All of the records are to be copied out exactly, with nothing left out.

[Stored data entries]
━━━━

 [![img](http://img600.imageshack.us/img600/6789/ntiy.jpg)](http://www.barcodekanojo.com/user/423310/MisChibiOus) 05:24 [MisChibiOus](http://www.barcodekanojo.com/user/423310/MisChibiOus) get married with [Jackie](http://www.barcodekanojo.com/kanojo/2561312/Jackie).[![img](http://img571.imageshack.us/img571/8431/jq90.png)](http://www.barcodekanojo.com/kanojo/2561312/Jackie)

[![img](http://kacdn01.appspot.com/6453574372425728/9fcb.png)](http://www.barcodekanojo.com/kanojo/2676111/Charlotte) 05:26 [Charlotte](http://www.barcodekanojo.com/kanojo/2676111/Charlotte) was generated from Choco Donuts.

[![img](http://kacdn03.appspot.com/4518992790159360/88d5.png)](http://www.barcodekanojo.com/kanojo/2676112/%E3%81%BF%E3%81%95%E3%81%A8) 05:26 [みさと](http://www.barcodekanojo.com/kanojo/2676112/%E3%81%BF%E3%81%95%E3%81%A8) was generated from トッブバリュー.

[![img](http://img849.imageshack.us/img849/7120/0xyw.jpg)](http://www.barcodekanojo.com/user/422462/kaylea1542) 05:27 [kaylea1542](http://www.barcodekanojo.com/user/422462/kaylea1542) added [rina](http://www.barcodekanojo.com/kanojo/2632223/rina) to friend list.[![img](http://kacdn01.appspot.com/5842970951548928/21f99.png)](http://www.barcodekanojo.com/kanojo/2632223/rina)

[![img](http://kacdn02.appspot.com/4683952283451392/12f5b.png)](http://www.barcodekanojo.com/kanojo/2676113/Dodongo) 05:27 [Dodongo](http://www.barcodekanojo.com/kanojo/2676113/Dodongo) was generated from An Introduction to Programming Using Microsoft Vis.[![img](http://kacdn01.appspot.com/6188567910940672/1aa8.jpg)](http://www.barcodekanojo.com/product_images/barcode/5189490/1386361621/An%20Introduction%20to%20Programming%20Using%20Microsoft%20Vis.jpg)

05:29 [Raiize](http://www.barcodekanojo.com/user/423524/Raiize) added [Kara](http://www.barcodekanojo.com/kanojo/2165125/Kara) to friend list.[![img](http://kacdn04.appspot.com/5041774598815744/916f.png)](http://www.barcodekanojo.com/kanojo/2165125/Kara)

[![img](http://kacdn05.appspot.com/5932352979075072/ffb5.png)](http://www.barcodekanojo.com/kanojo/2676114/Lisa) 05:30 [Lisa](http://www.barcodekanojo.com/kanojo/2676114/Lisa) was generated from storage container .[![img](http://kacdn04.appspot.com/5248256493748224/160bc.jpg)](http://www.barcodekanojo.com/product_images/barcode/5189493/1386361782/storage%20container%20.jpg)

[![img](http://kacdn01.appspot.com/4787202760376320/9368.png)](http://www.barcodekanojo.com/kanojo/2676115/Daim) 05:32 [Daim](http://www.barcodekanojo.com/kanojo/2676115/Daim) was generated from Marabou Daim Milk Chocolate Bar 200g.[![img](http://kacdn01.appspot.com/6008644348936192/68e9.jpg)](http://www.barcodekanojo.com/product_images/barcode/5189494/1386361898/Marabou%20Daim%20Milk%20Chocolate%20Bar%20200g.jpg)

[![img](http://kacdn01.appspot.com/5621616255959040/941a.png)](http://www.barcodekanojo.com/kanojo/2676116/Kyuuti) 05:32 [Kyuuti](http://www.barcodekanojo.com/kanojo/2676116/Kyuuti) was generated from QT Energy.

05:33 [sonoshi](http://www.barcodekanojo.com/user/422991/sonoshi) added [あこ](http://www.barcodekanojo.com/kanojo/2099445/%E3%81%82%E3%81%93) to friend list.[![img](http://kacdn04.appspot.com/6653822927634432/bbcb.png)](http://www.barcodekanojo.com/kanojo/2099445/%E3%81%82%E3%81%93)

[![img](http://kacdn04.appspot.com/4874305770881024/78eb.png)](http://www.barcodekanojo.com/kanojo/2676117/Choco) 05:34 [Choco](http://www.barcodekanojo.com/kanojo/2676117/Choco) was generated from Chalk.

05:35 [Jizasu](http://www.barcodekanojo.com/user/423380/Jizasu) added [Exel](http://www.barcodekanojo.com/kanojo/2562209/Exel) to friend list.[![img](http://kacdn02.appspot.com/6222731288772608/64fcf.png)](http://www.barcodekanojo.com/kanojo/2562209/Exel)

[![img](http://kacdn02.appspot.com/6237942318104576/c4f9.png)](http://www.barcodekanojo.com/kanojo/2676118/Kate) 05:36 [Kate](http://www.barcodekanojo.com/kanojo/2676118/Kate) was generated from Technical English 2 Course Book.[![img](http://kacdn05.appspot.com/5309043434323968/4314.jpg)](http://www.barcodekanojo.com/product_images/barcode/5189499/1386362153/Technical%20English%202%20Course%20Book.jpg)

━━━━

- EXPECTED ANSWER -
 [![img](http://img600.imageshack.us/img600/6789/ntiy.jpg)](http://www.barcodekanojo.com/user/423310/MisChibiOus) 05:24 [MisChibiOus](http://www.barcodekanojo.com/user/423310/MisChibiOus) get married with [Jackie](http://www.barcodekanojo.com/kanojo/2561312/Jackie).[![img](http://img571.imageshack.us/img571/8431/jq90.png)](http://www.barcodekanojo.com/kanojo/2561312/Jackie)

[![img](http://kacdn01.appspot.com/6453574372425728/9fcb.png)](http://www.barcodekanojo.com/kanojo/2676111/Charlotte) 05:26 [Charlotte](http://www.barcodekanojo.com/kanojo/2676111/Charlotte) was generated from Choco Donuts.

[![img](http://kacdn03.appspot.com/4518992790159360/88d5.png)](http://www.barcodekanojo.com/kanojo/2676112/%E3%81%BF%E3%81%95%E3%81%A8) 05:26 [みさと](http://www.barcodekanojo.com/kanojo/2676112/%E3%81%BF%E3%81%95%E3%81%A8) was generated from トッブバリュー.

[![img](http://img849.imageshack.us/img849/7120/0xyw.jpg)](http://www.barcodekanojo.com/user/422462/kaylea1542) 05:27 [kaylea1542](http://www.barcodekanojo.com/user/422462/kaylea1542) added [rina](http://www.barcodekanojo.com/kanojo/2632223/rina) to friend list.[![img](http://kacdn01.appspot.com/5842970951548928/21f99.png)](http://www.barcodekanojo.com/kanojo/2632223/rina)

[![img](http://kacdn02.appspot.com/4683952283451392/12f5b.png)](http://www.barcodekanojo.com/kanojo/2676113/Dodongo) 05:27 [Dodongo](http://www.barcodekanojo.com/kanojo/2676113/Dodongo) was generated from An Introduction to Programming Using Microsoft Vis.[![img](http://kacdn01.appspot.com/6188567910940672/1aa8.jpg)](http://www.barcodekanojo.com/product_images/barcode/5189490/1386361621/An%20Introduction%20to%20Programming%20Using%20Microsoft%20Vis.jpg)

05:29 [Raiize](http://www.barcodekanojo.com/user/423524/Raiize) added [Kara](http://www.barcodekanojo.com/kanojo/2165125/Kara) to friend list.[![img](http://kacdn04.appspot.com/5041774598815744/916f.png)](http://www.barcodekanojo.com/kanojo/2165125/Kara)

[![img](http://kacdn05.appspot.com/5932352979075072/ffb5.png)](http://www.barcodekanojo.com/kanojo/2676114/Lisa) 05:30 [Lisa](http://www.barcodekanojo.com/kanojo/2676114/Lisa) was generated from storage container .[![img](http://kacdn04.appspot.com/5248256493748224/160bc.jpg)](http://www.barcodekanojo.com/product_images/barcode/5189493/1386361782/storage%20container%20.jpg)

[![img](http://kacdn01.appspot.com/4787202760376320/9368.png)](http://www.barcodekanojo.com/kanojo/2676115/Daim) 05:32 [Daim](http://www.barcodekanojo.com/kanojo/2676115/Daim) was generated from Marabou Daim Milk Chocolate Bar 200g.[![img](http://kacdn01.appspot.com/6008644348936192/68e9.jpg)](http://www.barcodekanojo.com/product_images/barcode/5189494/1386361898/Marabou%20Daim%20Milk%20Chocolate%20Bar%20200g.jpg)

[![img](http://kacdn01.appspot.com/5621616255959040/941a.png)](http://www.barcodekanojo.com/kanojo/2676116/Kyuuti) 05:32 [Kyuuti](http://www.barcodekanojo.com/kanojo/2676116/Kyuuti) was generated from QT Energy.

05:33 [sonoshi](http://www.barcodekanojo.com/user/422991/sonoshi) added [あこ](http://www.barcodekanojo.com/kanojo/2099445/%E3%81%82%E3%81%93) to friend list.[![img](http://kacdn04.appspot.com/6653822927634432/bbcb.png)](http://www.barcodekanojo.com/kanojo/2099445/%E3%81%82%E3%81%93)

[![img](http://kacdn04.appspot.com/4874305770881024/78eb.png)](http://www.barcodekanojo.com/kanojo/2676117/Choco) 05:34 [Choco](http://www.barcodekanojo.com/kanojo/2676117/Choco) was generated from Chalk.

05:35 [Jizasu](http://www.barcodekanojo.com/user/423380/Jizasu) added [Exel](http://www.barcodekanojo.com/kanojo/2562209/Exel) to friend list.[![img](http://kacdn02.appspot.com/6222731288772608/64fcf.png)](http://www.barcodekanojo.com/kanojo/2562209/Exel)

[![img](http://kacdn02.appspot.com/6237942318104576/c4f9.png)](http://www.barcodekanojo.com/kanojo/2676118/Kate) 05:36 [Kate](http://www.barcodekanojo.com/kanojo/2676118/Kate) was generated from Technical English 2 Course Book.[![img](http://kacdn05.appspot.com/5309043434323968/4314.jpg)](http://www.barcodekanojo.com/product_images/barcode/5189499/1386362153/Technical%20English%202%20Course%20Book.jpg)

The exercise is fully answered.